**Requirement:**
Look through the lines below and extract any with the word "kwan".

**Records from a dataset:**
◇ ◇ ◇ ◇ ◇

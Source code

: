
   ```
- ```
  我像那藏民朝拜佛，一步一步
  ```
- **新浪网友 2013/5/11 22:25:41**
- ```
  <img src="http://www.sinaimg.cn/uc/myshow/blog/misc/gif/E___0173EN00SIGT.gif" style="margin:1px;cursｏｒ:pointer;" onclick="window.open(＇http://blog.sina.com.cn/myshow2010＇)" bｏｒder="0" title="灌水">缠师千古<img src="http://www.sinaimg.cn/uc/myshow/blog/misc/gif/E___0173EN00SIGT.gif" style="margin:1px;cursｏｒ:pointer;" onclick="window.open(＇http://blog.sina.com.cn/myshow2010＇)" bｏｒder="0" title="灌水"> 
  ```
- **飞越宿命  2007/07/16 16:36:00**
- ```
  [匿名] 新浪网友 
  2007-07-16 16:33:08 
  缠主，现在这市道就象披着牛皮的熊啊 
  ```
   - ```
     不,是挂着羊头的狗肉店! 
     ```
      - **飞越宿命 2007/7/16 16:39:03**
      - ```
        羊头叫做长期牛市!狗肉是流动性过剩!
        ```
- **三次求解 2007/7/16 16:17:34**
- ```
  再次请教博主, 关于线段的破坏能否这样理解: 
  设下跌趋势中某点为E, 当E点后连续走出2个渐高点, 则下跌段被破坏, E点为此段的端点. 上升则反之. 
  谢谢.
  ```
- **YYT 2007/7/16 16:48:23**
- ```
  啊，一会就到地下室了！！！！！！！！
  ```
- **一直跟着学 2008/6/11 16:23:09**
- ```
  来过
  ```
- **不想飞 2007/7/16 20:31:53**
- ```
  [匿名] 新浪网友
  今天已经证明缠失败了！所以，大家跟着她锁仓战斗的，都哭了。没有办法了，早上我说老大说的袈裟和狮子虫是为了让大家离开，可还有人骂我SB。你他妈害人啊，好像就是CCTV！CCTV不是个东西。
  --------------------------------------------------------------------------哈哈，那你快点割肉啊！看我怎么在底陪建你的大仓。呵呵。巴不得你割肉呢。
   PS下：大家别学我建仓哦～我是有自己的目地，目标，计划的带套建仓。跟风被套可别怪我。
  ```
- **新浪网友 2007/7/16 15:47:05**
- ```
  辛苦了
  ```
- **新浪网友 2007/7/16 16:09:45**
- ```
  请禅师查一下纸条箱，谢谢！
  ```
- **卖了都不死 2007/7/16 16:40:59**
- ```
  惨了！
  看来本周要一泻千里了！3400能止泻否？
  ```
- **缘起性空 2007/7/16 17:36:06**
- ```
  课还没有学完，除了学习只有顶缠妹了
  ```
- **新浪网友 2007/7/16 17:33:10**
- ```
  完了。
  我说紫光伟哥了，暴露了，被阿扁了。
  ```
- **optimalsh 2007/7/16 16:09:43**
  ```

◇ ◇ ◇ ◇ ◇

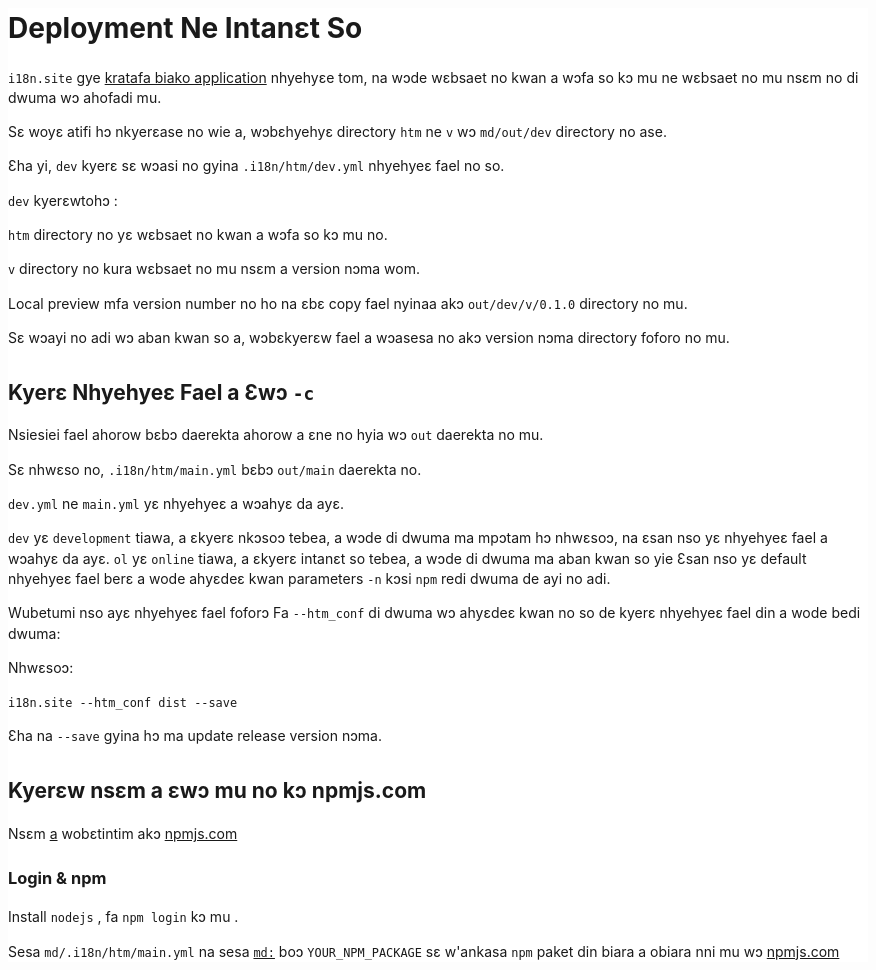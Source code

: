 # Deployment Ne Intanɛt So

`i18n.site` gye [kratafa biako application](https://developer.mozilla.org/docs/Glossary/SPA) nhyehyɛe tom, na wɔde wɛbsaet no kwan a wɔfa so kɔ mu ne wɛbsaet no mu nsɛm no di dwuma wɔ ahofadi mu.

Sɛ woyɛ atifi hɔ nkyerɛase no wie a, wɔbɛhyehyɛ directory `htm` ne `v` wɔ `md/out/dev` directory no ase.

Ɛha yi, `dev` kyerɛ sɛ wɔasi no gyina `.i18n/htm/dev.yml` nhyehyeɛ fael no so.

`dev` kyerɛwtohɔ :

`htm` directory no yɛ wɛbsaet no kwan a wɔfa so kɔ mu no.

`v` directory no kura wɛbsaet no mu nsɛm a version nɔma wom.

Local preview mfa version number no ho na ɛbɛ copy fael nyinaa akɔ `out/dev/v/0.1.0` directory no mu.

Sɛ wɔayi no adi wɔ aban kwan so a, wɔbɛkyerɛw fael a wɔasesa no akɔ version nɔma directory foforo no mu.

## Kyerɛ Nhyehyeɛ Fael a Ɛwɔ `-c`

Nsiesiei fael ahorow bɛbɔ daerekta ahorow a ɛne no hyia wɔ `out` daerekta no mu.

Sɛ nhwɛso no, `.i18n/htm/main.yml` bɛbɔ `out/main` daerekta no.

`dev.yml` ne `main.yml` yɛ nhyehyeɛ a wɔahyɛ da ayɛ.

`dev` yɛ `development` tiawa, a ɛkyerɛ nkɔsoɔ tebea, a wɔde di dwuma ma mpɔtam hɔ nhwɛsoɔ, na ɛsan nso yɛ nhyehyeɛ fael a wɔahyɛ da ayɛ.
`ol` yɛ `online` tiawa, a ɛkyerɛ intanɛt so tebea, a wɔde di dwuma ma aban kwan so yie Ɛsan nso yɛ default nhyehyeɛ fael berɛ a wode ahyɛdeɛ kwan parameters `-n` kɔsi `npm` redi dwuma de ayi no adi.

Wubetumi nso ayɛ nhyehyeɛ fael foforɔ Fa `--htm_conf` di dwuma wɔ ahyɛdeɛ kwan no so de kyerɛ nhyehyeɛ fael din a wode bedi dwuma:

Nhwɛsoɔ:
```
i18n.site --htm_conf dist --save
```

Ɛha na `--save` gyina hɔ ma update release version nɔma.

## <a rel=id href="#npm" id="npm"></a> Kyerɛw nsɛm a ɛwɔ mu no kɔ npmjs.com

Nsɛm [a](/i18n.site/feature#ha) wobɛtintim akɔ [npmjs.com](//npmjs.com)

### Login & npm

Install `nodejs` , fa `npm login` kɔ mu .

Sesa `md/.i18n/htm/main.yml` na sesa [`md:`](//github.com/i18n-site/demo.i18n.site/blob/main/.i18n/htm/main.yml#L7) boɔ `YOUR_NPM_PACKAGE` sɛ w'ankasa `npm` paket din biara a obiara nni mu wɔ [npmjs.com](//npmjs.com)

◇ ◇ ◇ ◇ ◇

**Answer to the problem:**
`i18n.site` gye [kratafa biako application](https://developer.mozilla.org/docs/Glossary/SPA) nhyehyɛe tom, na wɔde wɛbsaet no kwan a wɔfa so kɔ mu ne wɛbsaet no mu nsɛm no di dwuma wɔ ahofadi mu.
`htm` directory no yɛ wɛbsaet no kwan a wɔfa so kɔ mu no.
Sɛ wɔayi no adi wɔ aban kwan so a, wɔbɛkyerɛw fael a wɔasesa no akɔ version nɔma directory foforo no mu.
`ol` yɛ `online` tiawa, a ɛkyerɛ intanɛt so tebea, a wɔde di dwuma ma aban kwan so yie Ɛsan nso yɛ default nhyehyeɛ fael berɛ a wode ahyɛdeɛ kwan parameters `-n` kɔsi `npm` redi dwuma de ayi no adi.
Wubetumi nso ayɛ nhyehyeɛ fael foforɔ Fa `--htm_conf` di dwuma wɔ ahyɛdeɛ kwan no so de kyerɛ nhyehyeɛ fael din a wode bedi dwuma:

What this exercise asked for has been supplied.